The idea that the style of the modern royals is pretty much the same as our own, but maybe a couple of rungs higher in terms of quality, is given the lie in a roomful of spectacular gowns created for state visits. Anyone who commissions forty designer outfits for a single foreign tour, as Diana was obliged to do - one of them embroidered with 20,000 pearls - doesn't exist in the same dimension as the rest of us.
A masterpiece of the dressmaker's art, Victor Edelstein's so-called Travolta dress should by any normal reckoning have been stiff-as-a-board with its dense velvet rouching, but proved superbly supple when Diana danced in it with John Travolta at the White House in 1985, in one of those electric moments that seemed to come naturally to the princess.
Catherine Walker's strapless pearl-encrusted, white crepe sheath with stiff-collared jacket, was dubbed the "Elvis dress" for its Vegas-style overkill. Walker became Diana's leading designer because, focusing entirely on couture, she was able to give the princess the time and concentration she needed, both on a practical and emotional level. Her green sequinned evening dress, worn on an official visit to Austria in 1986, is a big-shouldered, art-deco fantasia that shone a blazing turquoise under the press lights. A relic of Diana's "Dynasty" period, it's a reminder that her royal career ran parallel not only to a huge explosion of interest in fashion, but the great monetarist boom of the Eighties and Nineties.
Paradoxically, though, when she reined in on the excess following her separation from Charles in 1992, so that the focus would fall on her charity work – for Aids-related causes, children's hospitals, land-mine removal and much more – her look if anything was even more luminous, as embodied by Walker's perfectly simple, pale pink day suit.

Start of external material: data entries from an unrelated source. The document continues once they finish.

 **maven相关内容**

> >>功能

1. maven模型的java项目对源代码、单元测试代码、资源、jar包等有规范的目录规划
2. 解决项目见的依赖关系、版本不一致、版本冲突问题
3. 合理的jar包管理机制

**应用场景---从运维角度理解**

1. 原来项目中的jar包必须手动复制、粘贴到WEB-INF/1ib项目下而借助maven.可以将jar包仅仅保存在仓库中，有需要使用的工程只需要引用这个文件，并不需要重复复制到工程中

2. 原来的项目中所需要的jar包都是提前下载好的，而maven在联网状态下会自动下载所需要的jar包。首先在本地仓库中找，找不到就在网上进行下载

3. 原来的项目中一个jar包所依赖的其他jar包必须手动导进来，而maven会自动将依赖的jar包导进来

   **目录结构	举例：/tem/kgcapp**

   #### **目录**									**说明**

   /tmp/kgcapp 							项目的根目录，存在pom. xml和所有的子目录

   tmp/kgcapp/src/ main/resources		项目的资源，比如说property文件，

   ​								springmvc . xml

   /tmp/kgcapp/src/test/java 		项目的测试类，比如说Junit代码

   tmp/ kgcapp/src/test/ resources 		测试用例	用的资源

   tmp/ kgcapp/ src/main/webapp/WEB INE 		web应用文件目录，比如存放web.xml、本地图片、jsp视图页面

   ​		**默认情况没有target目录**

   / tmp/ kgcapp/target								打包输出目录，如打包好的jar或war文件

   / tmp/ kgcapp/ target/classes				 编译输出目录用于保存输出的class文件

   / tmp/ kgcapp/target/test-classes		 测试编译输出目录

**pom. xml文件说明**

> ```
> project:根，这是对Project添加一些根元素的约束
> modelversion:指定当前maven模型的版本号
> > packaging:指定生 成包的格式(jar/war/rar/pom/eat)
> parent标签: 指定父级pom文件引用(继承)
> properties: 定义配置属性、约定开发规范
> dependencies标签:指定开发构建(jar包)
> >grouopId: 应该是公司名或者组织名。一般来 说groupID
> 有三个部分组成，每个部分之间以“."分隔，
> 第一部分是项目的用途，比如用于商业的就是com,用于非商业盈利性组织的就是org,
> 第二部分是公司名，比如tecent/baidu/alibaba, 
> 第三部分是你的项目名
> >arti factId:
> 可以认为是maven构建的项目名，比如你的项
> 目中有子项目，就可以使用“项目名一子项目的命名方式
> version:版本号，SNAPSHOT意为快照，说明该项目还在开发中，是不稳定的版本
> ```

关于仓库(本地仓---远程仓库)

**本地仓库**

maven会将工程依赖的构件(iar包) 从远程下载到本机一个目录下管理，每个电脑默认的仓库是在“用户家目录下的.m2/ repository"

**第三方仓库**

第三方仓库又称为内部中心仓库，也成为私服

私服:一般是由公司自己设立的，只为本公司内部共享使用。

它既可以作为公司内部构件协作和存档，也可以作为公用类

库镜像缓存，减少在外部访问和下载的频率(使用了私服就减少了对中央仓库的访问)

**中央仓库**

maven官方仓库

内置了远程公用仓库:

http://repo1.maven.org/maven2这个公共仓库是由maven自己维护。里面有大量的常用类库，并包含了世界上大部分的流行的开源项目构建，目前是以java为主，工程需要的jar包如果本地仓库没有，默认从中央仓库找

The exhibition finishes with a selection of the 79 dresses sold at Diana's sale at Christies in New York in June 1997, which raised $3.4 milion for Aids and cancer charities. They include a sleeveless, backless green silk-velvet ball gown, with "smoking jacket" lapels referencing the style of some her key rivals, who weren't by this time other royals and aristocrats, but super models such as Cindy Crawford and pop stars of the order of Madonna. An ice-blue silk Versace ball gown with Ancient Egyptian-style beading immediately evokes Elizabeth Taylor in the film Cleopatra, and reflects Diana's decision to wear continental as well as British designers following the end of her royal duties.
This display is surrounded by blown-up photographs of Diana wearing some of these garments, taken for Vanity Fair by Mario Testino, the great glamour portraitist of the era, who aimed to give her a relaxed and natural look as though she'd "just come from a party". Yet behind the radiant smile there's a faint sense of unease: the fairy tale princess is already, you feel, the tragic heroine. Diana's New York sale, dispensing with so many extraordinary era-defining garments, seemed to presage a new stage in her life and career.

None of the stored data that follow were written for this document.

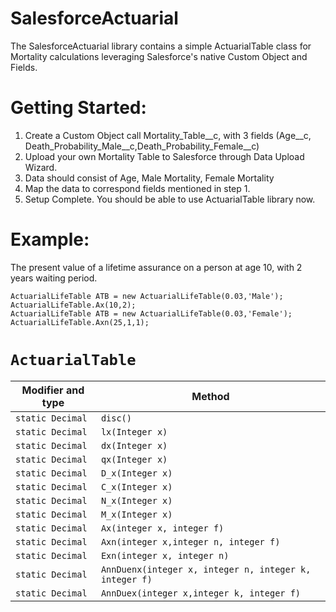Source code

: # SalesforceActuarial
The SalesforceActuarial library contains a simple ActuarialTable class for Mortality calculations leveraging Salesforce's native Custom Object and Fields.

# Getting Started: 
1. Create a Custom Object call Mortality_Table__c, with 3 fields (Age__c, Death_Probability_Male__c,Death_Probability_Female__c)
2. Upload your own Mortality Table to Salesforce through Data Upload Wizard.
3. Data should consist of Age, Male Mortality, Female Mortality
3. Map the data to correspond fields mentioned in step 1.
4. Setup Complete. You should be able to use ActuarialTable library now.

# Example:
The present value of a lifetime assurance on a person at age 10, with 2 years waiting period.
```
ActuarialLifeTable ATB = new ActuarialLifeTable(0.03,'Male');
ActuarialLifeTable.Ax(10,2);
ActuarialLifeTable ATB = new ActuarialLifeTable(0.03,'Female');
ActuarialLifeTable.Axn(25,1,1);
```

# `ActuarialTable`

| Modifier and type | Method |
|-------------------|--------|
| `static Decimal` | `disc()`| 
| `static Decimal` | `lx(Integer x)`|
| `static Decimal` | `dx(Integer x)`|
| `static Decimal` | `qx(Integer x)`|
| `static Decimal` | `D_x(Integer x)`|
| `static Decimal` | `C_x(Integer x)`|
| `static Decimal` | `N_x(Integer x)`|
| `static Decimal` | `M_x(Integer x)`|
| `static Decimal` | `Ax(integer x, integer f)`|
| `static Decimal` | `Axn(integer x,integer n, integer f)`|
| `static Decimal` | `Exn(integer x, integer n)`|
| `static Decimal` | `AnnDuenx(integer x, integer n, integer k, integer f)`|
| `static Decimal` | `AnnDuex(integer x,integer k, integer f)`|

What that would have been, we'll never now know. But one thing is certain: you couldn't have made Diana up. Now that she's begun to recede into history, her story seems almost more extraordinary than it did when it was happening. Renaissance grandeur? The Gonzaga couldn't have got near this level of magnificence not even if, like Diana, they'd had all the world's media permanently at their beck and call.